(Plain-text document sources)
***
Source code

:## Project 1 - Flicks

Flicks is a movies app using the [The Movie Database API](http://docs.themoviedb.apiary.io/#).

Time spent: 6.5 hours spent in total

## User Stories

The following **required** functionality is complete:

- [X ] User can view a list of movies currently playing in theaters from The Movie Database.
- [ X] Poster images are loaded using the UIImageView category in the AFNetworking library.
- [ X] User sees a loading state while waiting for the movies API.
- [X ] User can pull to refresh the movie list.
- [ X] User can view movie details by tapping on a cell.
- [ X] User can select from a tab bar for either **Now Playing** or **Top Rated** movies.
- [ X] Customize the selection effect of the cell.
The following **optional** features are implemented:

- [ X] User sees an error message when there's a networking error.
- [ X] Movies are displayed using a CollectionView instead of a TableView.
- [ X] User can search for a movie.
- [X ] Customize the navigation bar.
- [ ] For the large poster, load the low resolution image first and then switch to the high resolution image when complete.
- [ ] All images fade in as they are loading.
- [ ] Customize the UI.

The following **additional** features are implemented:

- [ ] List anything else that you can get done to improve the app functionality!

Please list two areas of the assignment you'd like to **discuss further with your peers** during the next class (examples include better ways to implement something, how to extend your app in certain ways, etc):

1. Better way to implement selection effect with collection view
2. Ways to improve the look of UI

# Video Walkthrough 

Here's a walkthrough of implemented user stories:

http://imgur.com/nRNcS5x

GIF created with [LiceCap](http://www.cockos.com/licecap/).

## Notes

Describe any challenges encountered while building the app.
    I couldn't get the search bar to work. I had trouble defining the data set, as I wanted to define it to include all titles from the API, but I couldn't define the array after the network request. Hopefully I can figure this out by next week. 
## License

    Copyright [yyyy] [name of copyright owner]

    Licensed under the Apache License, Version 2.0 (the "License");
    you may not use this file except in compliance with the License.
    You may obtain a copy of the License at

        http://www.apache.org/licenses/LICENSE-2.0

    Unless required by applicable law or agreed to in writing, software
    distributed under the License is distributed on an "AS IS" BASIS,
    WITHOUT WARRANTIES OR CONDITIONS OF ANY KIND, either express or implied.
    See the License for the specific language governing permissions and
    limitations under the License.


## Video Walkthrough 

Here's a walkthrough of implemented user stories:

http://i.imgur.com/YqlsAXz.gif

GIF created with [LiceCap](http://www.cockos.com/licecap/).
***
◆ TASK:
Look through the data and gather every line with the string "imgur" in it.

◆ EXERCISE SOLUTION:
http://imgur.com/nRNcS5x
http://i.imgur.com/YqlsAXz.gif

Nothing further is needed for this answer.